DATA FOR THIS TASK:
****************************************

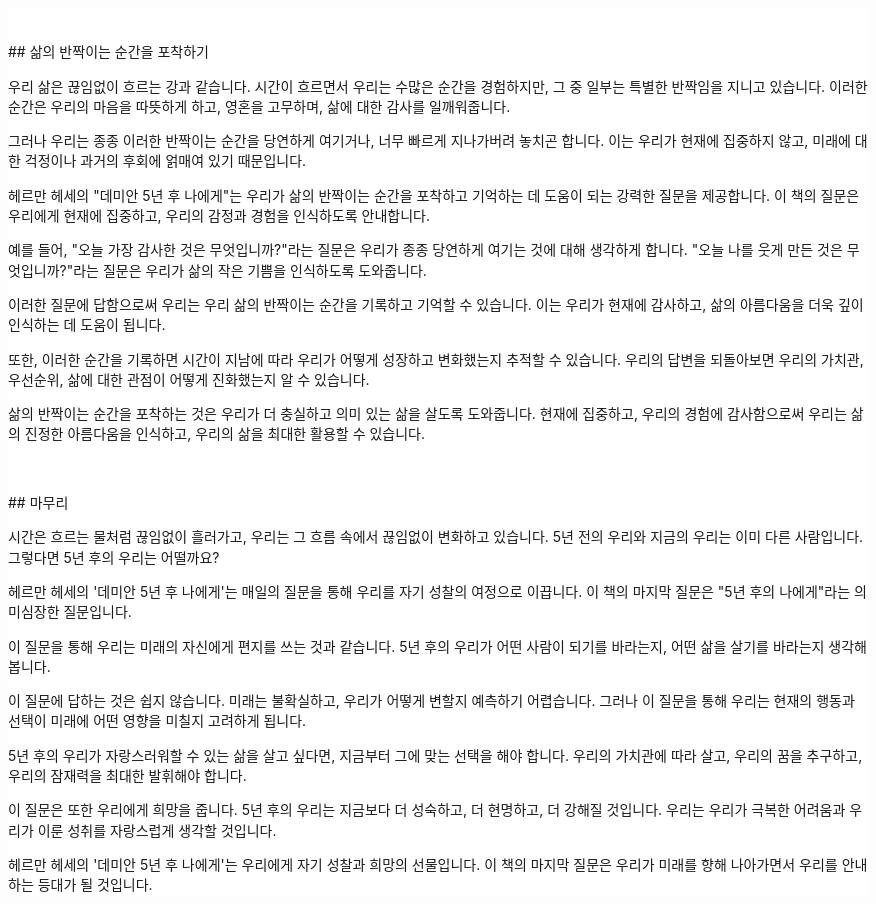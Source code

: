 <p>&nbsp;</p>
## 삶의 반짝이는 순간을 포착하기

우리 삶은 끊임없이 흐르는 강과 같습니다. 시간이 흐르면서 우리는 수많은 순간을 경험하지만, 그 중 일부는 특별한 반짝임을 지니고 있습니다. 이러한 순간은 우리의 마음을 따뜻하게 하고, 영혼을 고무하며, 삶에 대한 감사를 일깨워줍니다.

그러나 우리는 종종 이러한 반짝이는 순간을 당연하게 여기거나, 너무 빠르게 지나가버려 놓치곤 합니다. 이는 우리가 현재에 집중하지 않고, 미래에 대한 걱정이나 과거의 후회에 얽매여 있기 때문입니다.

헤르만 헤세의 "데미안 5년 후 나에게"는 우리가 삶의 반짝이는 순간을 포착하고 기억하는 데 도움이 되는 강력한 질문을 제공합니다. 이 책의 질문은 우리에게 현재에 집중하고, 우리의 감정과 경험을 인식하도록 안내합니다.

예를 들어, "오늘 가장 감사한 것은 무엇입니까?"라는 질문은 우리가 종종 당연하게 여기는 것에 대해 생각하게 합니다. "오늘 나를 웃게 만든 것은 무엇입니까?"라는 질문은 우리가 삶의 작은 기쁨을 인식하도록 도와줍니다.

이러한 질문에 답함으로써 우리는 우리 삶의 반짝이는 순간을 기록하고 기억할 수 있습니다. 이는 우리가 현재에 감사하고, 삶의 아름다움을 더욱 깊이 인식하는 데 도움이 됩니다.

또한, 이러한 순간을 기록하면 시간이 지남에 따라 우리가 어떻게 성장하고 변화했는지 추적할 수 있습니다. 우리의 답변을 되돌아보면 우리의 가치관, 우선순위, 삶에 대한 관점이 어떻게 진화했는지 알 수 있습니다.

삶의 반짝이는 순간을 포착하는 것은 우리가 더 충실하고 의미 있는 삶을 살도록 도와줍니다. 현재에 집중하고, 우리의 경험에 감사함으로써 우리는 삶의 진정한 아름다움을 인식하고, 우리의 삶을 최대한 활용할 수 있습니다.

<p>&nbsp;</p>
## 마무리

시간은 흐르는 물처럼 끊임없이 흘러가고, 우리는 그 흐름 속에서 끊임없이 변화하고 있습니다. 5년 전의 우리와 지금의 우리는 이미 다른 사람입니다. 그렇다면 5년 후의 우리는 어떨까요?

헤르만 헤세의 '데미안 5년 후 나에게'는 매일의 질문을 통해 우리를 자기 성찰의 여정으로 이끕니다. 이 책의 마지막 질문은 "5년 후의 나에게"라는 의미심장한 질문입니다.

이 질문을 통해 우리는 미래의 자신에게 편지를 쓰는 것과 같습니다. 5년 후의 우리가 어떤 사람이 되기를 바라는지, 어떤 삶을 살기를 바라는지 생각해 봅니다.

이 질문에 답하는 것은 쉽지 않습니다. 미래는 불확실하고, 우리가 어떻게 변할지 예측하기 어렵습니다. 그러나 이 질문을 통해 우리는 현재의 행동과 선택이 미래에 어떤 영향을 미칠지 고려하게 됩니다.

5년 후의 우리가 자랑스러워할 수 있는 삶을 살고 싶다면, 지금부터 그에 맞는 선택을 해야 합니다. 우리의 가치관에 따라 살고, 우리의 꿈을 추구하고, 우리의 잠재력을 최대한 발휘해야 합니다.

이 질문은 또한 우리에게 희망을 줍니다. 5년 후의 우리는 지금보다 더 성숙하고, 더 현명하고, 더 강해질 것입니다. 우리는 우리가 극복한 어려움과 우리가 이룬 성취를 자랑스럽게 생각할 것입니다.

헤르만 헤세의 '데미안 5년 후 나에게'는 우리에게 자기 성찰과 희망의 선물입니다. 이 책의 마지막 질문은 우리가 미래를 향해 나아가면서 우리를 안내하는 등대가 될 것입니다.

****************************************

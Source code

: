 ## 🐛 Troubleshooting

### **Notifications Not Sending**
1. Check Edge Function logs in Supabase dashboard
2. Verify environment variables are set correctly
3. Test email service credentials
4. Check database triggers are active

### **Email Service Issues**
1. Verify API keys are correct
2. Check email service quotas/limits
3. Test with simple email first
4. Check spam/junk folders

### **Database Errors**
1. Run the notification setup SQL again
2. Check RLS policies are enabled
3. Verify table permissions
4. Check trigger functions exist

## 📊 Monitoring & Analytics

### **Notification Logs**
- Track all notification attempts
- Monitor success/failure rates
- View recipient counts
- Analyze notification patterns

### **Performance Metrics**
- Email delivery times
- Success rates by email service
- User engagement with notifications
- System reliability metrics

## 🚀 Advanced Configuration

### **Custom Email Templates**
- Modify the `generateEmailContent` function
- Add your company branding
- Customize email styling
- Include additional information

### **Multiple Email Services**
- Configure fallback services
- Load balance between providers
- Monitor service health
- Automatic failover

****************************************

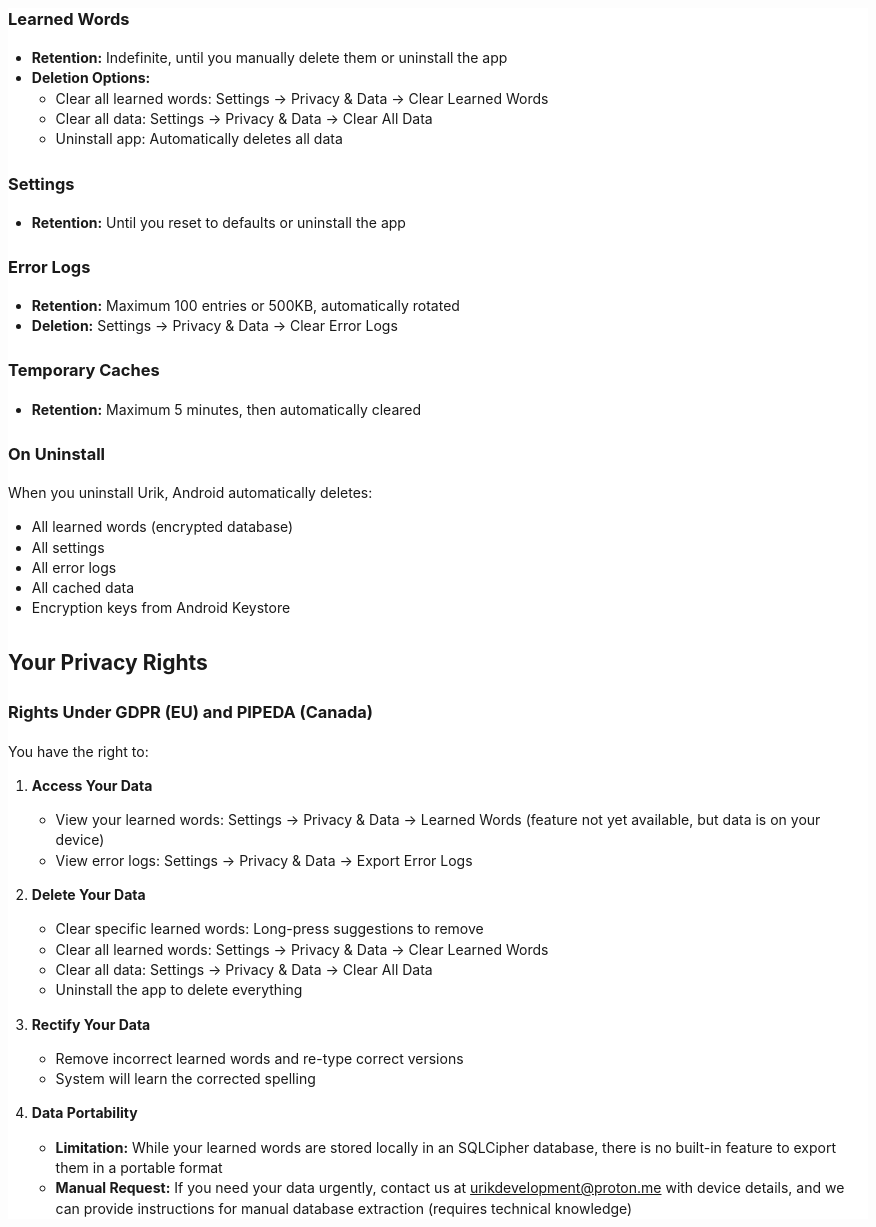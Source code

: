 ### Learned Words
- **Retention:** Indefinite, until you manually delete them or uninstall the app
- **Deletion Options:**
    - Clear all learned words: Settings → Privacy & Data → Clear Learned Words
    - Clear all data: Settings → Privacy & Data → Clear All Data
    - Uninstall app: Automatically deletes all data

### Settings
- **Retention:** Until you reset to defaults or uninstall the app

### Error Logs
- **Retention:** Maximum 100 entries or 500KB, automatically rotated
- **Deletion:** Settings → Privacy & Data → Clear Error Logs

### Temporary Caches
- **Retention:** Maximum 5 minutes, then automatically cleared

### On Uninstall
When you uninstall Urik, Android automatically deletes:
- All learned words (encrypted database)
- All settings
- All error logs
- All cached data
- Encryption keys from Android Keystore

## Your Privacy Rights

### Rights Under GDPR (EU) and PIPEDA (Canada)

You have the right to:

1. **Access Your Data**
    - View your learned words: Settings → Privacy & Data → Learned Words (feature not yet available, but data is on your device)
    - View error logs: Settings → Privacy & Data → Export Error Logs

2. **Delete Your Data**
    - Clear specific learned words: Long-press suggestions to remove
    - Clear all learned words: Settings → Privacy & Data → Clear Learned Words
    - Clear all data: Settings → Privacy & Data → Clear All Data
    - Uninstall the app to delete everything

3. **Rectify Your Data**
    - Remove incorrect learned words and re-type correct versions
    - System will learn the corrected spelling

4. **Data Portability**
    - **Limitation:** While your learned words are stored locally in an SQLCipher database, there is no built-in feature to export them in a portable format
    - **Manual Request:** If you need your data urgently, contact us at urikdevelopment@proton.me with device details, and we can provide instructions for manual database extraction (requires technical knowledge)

****************************************

YOUR TASK: Using the data above, repeat exactly the lines that begin at the line with "- **Retention:** Until" and end at the line with "### Temporary Caches", both ends included.

RESPONSE:
- **Retention:** Until you reset to defaults or uninstall the app

### Error Logs
- **Retention:** Maximum 100 entries or 500KB, automatically rotated
- **Deletion:** Settings → Privacy & Data → Clear Error Logs

### Temporary Caches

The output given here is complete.